Nothing less than an exact copy of all the records is required.

=== EXERCISE MATERIAL ===

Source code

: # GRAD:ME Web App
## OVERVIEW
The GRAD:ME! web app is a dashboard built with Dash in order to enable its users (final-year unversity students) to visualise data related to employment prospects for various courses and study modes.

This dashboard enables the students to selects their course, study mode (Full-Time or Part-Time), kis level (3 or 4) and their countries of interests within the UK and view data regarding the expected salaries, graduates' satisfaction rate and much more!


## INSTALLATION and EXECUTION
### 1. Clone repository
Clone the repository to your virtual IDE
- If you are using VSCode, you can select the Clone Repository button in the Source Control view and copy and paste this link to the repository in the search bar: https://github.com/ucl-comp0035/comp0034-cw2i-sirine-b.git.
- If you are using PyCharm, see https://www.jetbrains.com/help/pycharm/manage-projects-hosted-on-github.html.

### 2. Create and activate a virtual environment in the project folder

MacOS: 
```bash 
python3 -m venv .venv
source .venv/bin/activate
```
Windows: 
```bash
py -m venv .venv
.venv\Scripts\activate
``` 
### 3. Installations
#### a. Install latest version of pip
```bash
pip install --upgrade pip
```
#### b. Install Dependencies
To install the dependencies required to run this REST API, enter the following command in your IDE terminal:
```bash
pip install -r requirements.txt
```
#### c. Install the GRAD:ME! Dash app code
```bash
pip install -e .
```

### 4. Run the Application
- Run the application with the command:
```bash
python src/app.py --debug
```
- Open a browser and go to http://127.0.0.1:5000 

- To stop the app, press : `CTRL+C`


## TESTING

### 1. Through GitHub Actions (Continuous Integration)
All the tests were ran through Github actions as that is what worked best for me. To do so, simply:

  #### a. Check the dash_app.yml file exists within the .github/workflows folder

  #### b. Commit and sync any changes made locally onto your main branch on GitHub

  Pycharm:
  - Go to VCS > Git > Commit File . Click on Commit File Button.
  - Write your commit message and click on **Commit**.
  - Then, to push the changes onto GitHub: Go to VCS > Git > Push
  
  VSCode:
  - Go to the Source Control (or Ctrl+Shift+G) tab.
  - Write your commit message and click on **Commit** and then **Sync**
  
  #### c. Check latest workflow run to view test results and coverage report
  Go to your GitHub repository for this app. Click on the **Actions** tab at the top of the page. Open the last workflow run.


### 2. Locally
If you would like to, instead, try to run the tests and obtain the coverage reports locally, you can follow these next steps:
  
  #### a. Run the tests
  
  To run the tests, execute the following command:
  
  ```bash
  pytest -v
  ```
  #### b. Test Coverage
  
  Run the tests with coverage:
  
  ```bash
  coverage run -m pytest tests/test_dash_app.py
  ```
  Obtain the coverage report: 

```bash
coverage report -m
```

===

RESULT –
Source code

: # GRAD:ME Web App
## OVERVIEW
The GRAD:ME! web app is a dashboard built with Dash in order to enable its users (final-year unversity students) to visualise data related to employment prospects for various courses and study modes.

This dashboard enables the students to selects their course, study mode (Full-Time or Part-Time), kis level (3 or 4) and their countries of interests within the UK and view data regarding the expected salaries, graduates' satisfaction rate and much more!


## INSTALLATION and EXECUTION
### 1. Clone repository
Clone the repository to your virtual IDE
- If you are using VSCode, you can select the Clone Repository button in the Source Control view and copy and paste this link to the repository in the search bar: https://github.com/ucl-comp0035/comp0034-cw2i-sirine-b.git.
- If you are using PyCharm, see https://www.jetbrains.com/help/pycharm/manage-projects-hosted-on-github.html.

### 2. Create and activate a virtual environment in the project folder

MacOS: 
```bash 
python3 -m venv .venv
source .venv/bin/activate
```
Windows: 
```bash
py -m venv .venv
.venv\Scripts\activate
``` 
### 3. Installations
#### a. Install latest version of pip
```bash
pip install --upgrade pip
```
#### b. Install Dependencies
To install the dependencies required to run this REST API, enter the following command in your IDE terminal:
```bash
pip install -r requirements.txt
```
#### c. Install the GRAD:ME! Dash app code
```bash
pip install -e .
```

### 4. Run the Application
- Run the application with the command:
```bash
python src/app.py --debug
```
- Open a browser and go to http://127.0.0.1:5000 

- To stop the app, press : `CTRL+C`


## TESTING

### 1. Through GitHub Actions (Continuous Integration)
All the tests were ran through Github actions as that is what worked best for me. To do so, simply:

  #### a. Check the dash_app.yml file exists within the .github/workflows folder

  #### b. Commit and sync any changes made locally onto your main branch on GitHub

  Pycharm:
  - Go to VCS > Git > Commit File . Click on Commit File Button.
  - Write your commit message and click on **Commit**.
  - Then, to push the changes onto GitHub: Go to VCS > Git > Push
  
  VSCode:
  - Go to the Source Control (or Ctrl+Shift+G) tab.
  - Write your commit message and click on **Commit** and then **Sync**
  
  #### c. Check latest workflow run to view test results and coverage report
  Go to your GitHub repository for this app. Click on the **Actions** tab at the top of the page. Open the last workflow run.


### 2. Locally
If you would like to, instead, try to run the tests and obtain the coverage reports locally, you can follow these next steps:
  
  #### a. Run the tests
  
  To run the tests, execute the following command:
  
  ```bash
  pytest -v
  ```
  #### b. Test Coverage
  
  Run the tests with coverage:
  
  ```bash
  coverage run -m pytest tests/test_dash_app.py
  ```
  Obtain the coverage report: 

```bash
coverage report -m
```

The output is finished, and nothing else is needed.